WHAT YOU ARE ASKED TO DO –
Write only the number of lines below in which "Split" occurs.

RECORDS SUPPLIED –
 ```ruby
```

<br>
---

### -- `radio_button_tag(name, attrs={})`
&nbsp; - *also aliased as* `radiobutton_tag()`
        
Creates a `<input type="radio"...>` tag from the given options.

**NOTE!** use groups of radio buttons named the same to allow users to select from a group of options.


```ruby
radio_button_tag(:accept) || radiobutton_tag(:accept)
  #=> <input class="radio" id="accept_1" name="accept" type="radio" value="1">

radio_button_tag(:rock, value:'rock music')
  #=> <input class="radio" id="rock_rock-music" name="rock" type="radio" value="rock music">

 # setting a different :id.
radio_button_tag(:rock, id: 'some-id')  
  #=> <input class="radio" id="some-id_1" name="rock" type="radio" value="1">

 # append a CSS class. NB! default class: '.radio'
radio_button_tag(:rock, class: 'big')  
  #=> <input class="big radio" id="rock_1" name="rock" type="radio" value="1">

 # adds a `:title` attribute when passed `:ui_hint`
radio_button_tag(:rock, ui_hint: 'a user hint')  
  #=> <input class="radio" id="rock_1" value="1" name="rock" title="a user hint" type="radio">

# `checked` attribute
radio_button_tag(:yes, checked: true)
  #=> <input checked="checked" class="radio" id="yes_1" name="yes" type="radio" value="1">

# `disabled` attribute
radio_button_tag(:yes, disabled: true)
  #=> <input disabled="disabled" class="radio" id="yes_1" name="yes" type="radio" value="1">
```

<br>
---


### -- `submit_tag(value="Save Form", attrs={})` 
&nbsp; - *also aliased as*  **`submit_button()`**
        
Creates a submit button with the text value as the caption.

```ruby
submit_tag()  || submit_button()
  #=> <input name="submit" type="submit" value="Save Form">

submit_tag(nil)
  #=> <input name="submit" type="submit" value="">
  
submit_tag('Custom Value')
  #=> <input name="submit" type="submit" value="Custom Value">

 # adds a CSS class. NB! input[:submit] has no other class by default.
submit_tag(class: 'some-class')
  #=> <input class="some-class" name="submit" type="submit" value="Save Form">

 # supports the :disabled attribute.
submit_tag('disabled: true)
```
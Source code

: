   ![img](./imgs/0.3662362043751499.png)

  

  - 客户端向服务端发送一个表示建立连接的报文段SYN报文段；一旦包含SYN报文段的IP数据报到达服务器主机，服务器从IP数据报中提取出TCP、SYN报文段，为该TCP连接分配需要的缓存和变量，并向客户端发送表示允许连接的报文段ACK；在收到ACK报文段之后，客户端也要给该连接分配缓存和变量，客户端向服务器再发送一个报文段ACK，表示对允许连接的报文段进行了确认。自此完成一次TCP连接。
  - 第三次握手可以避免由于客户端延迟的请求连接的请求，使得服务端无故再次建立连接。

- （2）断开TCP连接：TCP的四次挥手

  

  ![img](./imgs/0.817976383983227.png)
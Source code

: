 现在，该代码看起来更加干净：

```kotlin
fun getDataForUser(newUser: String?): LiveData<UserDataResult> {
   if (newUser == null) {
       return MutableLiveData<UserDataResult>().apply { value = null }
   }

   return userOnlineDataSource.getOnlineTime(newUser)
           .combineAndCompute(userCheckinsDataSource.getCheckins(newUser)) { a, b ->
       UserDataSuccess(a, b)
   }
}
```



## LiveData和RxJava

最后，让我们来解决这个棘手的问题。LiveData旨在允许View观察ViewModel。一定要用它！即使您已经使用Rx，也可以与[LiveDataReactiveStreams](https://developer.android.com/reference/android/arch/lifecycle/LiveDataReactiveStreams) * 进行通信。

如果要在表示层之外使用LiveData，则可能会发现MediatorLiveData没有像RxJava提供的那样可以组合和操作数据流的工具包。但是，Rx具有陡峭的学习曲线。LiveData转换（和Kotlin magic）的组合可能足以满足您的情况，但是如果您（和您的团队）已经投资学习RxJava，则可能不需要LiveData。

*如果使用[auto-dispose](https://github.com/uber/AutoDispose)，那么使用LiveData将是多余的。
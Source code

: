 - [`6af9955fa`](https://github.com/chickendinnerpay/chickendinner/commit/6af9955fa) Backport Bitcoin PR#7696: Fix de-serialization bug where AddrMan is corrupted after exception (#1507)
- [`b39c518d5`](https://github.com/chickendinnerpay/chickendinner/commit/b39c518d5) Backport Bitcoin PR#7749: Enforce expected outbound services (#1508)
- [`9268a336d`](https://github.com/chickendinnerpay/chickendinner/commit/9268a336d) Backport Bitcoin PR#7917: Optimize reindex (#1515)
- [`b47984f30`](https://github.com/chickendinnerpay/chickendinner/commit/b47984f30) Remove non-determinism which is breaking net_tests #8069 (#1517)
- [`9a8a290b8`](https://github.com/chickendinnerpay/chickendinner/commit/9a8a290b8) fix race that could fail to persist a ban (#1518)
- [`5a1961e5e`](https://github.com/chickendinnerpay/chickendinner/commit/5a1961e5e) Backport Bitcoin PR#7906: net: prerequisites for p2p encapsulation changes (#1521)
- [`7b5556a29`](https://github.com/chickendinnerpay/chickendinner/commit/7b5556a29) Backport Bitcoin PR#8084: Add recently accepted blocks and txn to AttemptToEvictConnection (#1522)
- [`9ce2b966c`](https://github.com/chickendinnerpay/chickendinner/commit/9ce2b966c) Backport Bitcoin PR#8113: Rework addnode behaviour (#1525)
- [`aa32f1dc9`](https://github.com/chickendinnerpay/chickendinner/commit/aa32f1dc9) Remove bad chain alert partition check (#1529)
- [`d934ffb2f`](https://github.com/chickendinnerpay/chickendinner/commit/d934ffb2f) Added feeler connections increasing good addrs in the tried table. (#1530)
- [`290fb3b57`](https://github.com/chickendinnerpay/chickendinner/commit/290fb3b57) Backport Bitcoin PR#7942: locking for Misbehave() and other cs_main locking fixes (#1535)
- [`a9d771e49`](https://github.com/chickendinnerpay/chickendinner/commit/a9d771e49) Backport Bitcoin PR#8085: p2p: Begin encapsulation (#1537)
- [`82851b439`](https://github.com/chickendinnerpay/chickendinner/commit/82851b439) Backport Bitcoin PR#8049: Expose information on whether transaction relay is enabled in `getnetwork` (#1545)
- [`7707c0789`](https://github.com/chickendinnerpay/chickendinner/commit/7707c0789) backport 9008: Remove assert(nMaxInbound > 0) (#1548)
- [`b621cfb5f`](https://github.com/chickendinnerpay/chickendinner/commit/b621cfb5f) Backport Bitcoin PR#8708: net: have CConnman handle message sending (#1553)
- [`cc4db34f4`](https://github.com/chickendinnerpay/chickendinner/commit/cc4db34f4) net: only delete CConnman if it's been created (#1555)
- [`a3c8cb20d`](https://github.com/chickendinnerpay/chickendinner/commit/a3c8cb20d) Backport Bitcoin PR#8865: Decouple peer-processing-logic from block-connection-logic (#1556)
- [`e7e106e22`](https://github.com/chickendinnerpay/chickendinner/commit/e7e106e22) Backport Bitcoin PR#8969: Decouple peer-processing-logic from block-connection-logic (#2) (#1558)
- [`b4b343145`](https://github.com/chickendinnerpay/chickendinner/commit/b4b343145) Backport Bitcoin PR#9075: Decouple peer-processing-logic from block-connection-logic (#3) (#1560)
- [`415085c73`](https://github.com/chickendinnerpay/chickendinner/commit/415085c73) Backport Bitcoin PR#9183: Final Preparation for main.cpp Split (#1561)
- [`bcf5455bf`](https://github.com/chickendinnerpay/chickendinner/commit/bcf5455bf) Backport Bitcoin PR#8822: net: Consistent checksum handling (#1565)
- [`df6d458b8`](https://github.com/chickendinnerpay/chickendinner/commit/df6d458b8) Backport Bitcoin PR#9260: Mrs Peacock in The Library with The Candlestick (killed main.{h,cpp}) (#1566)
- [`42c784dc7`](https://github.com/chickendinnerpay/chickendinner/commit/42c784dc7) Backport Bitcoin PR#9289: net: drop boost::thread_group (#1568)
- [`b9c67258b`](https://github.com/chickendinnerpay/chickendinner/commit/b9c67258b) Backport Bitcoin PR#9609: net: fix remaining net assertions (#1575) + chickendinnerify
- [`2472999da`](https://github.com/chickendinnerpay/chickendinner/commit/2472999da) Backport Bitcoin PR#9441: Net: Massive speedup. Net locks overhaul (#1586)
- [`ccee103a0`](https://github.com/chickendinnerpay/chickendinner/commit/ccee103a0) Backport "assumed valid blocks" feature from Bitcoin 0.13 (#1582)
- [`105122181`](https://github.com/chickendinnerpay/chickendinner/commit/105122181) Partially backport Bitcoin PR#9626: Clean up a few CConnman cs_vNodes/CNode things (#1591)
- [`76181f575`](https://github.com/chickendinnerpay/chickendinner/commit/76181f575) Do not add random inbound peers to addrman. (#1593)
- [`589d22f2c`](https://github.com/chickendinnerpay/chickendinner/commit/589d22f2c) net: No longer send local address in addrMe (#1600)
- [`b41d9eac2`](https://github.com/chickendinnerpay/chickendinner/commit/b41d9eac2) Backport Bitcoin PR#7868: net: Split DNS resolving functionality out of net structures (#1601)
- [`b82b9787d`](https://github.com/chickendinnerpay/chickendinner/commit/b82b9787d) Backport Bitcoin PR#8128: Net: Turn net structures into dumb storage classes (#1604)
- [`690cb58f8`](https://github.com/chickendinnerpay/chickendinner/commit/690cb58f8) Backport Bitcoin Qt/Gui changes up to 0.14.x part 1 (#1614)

EXERCISE OUTPUT –
2